In most cases of data breaches, it has been discovered that the entity, mostly organizations, did not have a fully compliant data system in place. Sometimes the mistakes are minor but with a ripple effect: unencrypted emails, weak passwords or simply allowing intruders to access the system. The HIPAA Security rule clearly states the safeguards that should be followed to the latter to assure the patients, the covered entities and the business associates of full compliance.
- Administrative Safeguards-These are the overall action steps in development, implementation, and maintenance of strong security systems for an entity.
- Physical Safeguards-These include measures to limit facility access and unauthorized access in general. Policies and procedures should be laid down on how workstations and electronic media can be protected from natural and environmental hazards as well as intrusion
- Technical Safeguards-These are safeguarding policies that should oversee the collection, processing, retaining and any form of disclosure of electronic protected health data. Access control is a key issue here, and some of the major action steps to be implemented include creating unique user IDs for employees, data encryption, and automatic logoffs. It is also important that audit reports and logs are stored. Other technical safeguards lie in the network/transmission area where emails require encryption and strong firewalls to protect against malware.
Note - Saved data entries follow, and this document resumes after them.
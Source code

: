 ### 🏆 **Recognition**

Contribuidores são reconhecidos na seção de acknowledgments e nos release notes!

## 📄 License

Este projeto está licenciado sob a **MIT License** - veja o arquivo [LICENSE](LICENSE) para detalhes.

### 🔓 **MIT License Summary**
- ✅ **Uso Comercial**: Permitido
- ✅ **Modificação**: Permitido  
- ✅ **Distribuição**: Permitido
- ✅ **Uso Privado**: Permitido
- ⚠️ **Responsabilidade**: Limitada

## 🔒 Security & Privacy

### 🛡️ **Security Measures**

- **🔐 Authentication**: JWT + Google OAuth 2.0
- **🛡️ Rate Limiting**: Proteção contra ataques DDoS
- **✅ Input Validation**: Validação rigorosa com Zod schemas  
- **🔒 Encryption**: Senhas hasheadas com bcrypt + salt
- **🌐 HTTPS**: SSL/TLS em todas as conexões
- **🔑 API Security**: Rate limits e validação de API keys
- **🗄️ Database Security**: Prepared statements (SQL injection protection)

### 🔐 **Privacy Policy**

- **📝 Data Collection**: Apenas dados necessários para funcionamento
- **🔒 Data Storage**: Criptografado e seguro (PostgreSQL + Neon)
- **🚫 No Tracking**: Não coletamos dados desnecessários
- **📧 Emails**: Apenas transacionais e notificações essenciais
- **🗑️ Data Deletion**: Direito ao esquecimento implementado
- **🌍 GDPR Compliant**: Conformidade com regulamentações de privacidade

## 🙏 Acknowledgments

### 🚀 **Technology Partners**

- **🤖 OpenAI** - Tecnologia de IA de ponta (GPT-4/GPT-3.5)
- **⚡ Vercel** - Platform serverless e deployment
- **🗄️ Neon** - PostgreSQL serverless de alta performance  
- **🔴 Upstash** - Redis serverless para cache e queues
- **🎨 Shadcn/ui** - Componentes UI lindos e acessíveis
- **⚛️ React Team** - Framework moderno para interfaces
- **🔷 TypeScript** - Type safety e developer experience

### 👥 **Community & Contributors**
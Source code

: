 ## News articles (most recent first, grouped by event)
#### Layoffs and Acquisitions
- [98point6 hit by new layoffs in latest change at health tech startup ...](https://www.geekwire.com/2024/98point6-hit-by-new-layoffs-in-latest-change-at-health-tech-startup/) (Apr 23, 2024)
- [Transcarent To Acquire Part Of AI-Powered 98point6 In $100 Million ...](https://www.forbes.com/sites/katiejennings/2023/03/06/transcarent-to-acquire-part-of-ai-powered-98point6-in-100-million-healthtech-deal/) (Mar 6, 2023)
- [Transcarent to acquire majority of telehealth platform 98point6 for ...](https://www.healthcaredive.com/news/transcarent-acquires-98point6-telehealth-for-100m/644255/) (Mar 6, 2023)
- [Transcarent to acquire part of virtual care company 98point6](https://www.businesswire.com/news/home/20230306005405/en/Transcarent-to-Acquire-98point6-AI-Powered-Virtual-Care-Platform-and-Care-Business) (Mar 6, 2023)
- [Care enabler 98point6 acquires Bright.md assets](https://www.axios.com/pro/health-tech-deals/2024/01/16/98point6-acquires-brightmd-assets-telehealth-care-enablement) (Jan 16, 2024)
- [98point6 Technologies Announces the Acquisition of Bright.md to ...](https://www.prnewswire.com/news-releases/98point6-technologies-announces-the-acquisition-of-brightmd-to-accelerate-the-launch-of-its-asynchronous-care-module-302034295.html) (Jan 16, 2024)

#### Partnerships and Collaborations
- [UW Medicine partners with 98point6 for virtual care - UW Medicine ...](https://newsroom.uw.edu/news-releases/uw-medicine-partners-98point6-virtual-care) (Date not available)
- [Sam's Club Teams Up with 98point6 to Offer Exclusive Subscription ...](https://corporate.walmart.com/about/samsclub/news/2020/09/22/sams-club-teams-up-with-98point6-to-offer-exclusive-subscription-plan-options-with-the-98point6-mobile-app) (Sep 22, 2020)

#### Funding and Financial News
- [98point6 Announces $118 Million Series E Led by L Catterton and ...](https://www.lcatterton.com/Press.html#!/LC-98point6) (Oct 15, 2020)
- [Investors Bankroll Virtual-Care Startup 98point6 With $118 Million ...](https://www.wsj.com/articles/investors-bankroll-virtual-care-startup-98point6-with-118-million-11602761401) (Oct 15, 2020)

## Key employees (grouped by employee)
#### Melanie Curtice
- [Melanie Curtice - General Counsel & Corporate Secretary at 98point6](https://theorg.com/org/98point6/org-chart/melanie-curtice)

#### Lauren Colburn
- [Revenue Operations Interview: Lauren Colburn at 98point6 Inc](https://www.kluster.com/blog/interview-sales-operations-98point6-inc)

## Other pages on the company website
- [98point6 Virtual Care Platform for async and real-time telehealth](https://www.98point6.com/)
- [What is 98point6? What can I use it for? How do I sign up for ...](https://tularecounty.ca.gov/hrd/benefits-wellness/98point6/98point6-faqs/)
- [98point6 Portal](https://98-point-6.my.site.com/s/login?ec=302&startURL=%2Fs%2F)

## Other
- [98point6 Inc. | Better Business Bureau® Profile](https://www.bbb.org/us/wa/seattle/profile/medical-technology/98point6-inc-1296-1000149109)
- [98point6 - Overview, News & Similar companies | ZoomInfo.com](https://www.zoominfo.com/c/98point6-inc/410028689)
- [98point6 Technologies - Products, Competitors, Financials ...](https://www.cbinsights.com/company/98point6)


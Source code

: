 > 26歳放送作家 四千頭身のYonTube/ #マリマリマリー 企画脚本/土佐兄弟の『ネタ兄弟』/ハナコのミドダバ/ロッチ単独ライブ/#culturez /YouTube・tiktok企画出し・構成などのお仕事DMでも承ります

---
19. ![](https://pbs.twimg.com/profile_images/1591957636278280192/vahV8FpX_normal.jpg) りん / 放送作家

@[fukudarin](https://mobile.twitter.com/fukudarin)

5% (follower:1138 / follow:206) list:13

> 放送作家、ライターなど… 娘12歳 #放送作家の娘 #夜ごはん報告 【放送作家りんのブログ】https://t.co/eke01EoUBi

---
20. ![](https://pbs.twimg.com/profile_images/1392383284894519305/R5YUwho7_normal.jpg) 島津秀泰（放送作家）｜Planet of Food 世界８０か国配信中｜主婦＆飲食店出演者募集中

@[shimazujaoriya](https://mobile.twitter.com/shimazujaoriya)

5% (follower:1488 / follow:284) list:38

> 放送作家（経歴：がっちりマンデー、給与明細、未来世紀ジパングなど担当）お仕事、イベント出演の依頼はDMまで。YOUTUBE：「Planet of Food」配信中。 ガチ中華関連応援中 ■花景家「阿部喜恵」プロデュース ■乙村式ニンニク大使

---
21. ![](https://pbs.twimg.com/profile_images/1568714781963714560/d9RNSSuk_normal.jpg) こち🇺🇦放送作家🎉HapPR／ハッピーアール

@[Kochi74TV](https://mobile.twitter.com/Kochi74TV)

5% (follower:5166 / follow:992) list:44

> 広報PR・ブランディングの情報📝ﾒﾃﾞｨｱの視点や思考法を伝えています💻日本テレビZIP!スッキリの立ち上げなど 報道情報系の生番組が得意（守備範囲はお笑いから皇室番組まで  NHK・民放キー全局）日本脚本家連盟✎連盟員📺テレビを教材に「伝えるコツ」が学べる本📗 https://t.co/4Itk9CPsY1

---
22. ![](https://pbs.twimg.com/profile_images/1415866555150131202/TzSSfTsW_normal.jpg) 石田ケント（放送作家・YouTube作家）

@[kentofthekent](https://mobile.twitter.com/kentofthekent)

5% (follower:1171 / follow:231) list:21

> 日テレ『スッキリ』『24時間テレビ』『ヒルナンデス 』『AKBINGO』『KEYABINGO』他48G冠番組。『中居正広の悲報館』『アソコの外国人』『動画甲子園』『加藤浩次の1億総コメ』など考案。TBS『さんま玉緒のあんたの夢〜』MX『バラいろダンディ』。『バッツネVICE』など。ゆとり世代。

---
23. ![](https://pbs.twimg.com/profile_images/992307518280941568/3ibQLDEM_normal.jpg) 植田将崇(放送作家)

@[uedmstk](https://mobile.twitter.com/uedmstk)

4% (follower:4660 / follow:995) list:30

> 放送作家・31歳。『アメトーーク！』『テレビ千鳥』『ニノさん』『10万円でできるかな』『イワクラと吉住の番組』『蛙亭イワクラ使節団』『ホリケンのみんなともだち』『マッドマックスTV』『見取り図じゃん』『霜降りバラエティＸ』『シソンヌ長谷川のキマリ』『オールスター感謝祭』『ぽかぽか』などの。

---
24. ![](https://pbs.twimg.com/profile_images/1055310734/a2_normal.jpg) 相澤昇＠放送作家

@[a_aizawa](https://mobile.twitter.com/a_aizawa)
Whether it is through offsite data backup, encryption or threat management, both covered entities, and business associates are laden with the continuous responsibility of being HIPAA compliant.
Does HIPAA Compliance necessarily mean IT integration? No, it does not. However, IT integration must apply all standards of HIPAA Compliance. All avenues that can be used as potential security risks to protected health information must be sealed at all costs. Malicious acts that affect data privacy cannot be stopped. Cyber-attacks continue to be rampant especially in the health sector where PHI is deemed more valuable than even credit social security numbers. Prevention, therefore, is better than cure.